SYSTEM AND METHOD FOR CORRECTED VIDEO-SEE-THROUGH FOR HEAD MOUNTED DISPLAYS
20230239457 · 2023-07-27
Inventors
Cpc classification
H04N13/383
ELECTRICITY
H04N13/117
ELECTRICITY
H04N13/239
ELECTRICITY
International classification
H04N13/117
ELECTRICITY
Abstract
A head mounted display system with video-see-through (VST) is taught. The system and method process video images captured by at least two forward facing video cameras mounted to the headset to produce generated images whose viewpoints correspond to the viewpoint of the user if the user was not wearing the display system. By generating VST images which have viewpoints corresponding to the user's viewpoint, errors in sizing, distances and positions of objects in the VST images are prevented.
Claims
1. A head mounted display system comprising: a display capable of being worn by a user in front of their eyes and displaying images to the user; at least two video cameras having fixed respective fields of view relative to pupils of the eyes of the user when the head mounted display system is worn by the user, the at least two video cameras operable to capture video images from the respective fields of view; a computational device operable to: obtain distances between the display and objects located in the respective fields of view of the at least two video cameras; determine based on the fixed respective fields of view of the at least two video cameras, and the distances, a transformation to transform captured video images from each of the at least two video cameras to locations of the pupils of the user; and apply the transformation to the captured video images to generate an image for display on the display, the generated image corresponding to a viewpoint at the pupils of the user, including displaying the objects located in the respective fields of view of the at least two video cameras at depths corresponding to distances of the objects from the pupils of the user, the depths computed based on the obtained distances and the fixed respective fields of view of the at least two video cameras relative to the locations of the pupils of the user.

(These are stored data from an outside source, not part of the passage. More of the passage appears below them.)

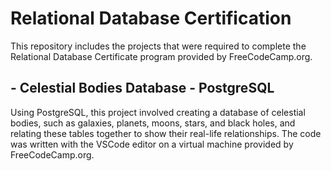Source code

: # Relational Database Certification
This repository includes the projects that were required to complete the Relational Database Certificate program provided by FreeCodeCamp.org.

## - Celestial Bodies Database - PostgreSQL
Using PostgreSQL, this project involved creating a database of celestial bodies, such as galaxies, planets, moons, stars, and black holes, and relating these tables together to show their real-life relationships. The code was written with the VSCode editor on a virtual machine provided by FreeCodeCamp.org.

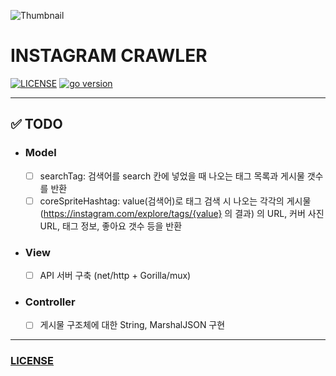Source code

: ![Thumbnail](https://lh4.googleusercontent.com/proxy/_tieb32p52mzUXjxlDG_jbkoBUnDE3ujwDkNi17_6WX2grdTDVzRIawvK5tYwX6p3ia2zqra5kAG7Ho-SKT2W7YYAbNSAK2RUViiIL3MNunesBO1HrI3QTQ2=s0-d)

# INSTAGRAM CRAWLER

[![LICENSE](https://img.shields.io/badge/license-Apache%202-blue)](https://github.com/joshua-dev/instagram-crawler/blob/master/LICENSE)
[![go version](https://img.shields.io/badge/go-1.14-00ADD8)](https://go.dev)

---

## :white_check_mark: TODO

* ### Model

  - [ ] searchTag: 검색어를 search 칸에 넣었을 때 나오는 태그 목록과 게시물 갯수를 반환
  - [ ] coreSpriteHashtag: value(검색어)로 태그 검색 시 나오는 각각의 게시물 (https://instagram.com/explore/tags/{value} 의 결과) 의 URL, 커버 사진 URL, 태그 정보, 좋아요 갯수 등을 반환

* ### View
  
  - [ ] API 서버 구축 (net/http + Gorilla/mux)

* ### Controller
  
  - [ ] 게시물 구조체에 대한 String, MarshalJSON 구현

---

### [LICENSE](https://github.com/joshua-dev/instagram-crawler/blob/master/LICENSE)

2. The head mounted display system according to claim 1 wherein the computational device is operable to compute the distances between the display and the objects located in the respective fields of view of the at least two video cameras from the captured video images.
3. The head mounted display system according to claim 2, wherein the computational device is operable to generate an image for each pupil of the user, each generated image corresponding to the viewpoint of the respective pupil of the user and each generated image is displayed to the respective pupil of the user providing the user with a stereoscopic image.
4. The head mounted display system according to claim 2, wherein the locations of the pupils of the user are virtual locations, selected by the user.
5. The head mounted display system according to claim 1 wherein the computational device is operable to generate an image for each pupil of the user, each generated image corresponding to the viewpoint of the respective pupil of the user and each generated image is displayed to the respective pupil of the user providing the user with a stereoscopic image.
6. The head mounted display system according to claim 1 wherein the computational device is mounted to the display.
7. The head mounted display system according to claim 1, wherein the computational device is further operable to obtain an inter-pupil distance between the pupils of the user and determine the transformation further based on the inter-pupil distance.
8. The head mounted display system according to claim 1 wherein the computational device is connected to the display by a wire tether.
9. The head mounted display system according to claim 1 wherein the computational device is wirelessly connected to the display.
10. The head mounted display system of claim 1 wherein the locations of pupils of the user are virtual locations, selected by the user.
11. The head mounted display system of claim 1, wherein the at least two video cameras have fixed locations relative to the display, and wherein the computational device is operable to determine the fixed respective fields of view of the at least two video cameras relative to the pupils of the user based on an inter-pupil distance and an eye-to-display distance.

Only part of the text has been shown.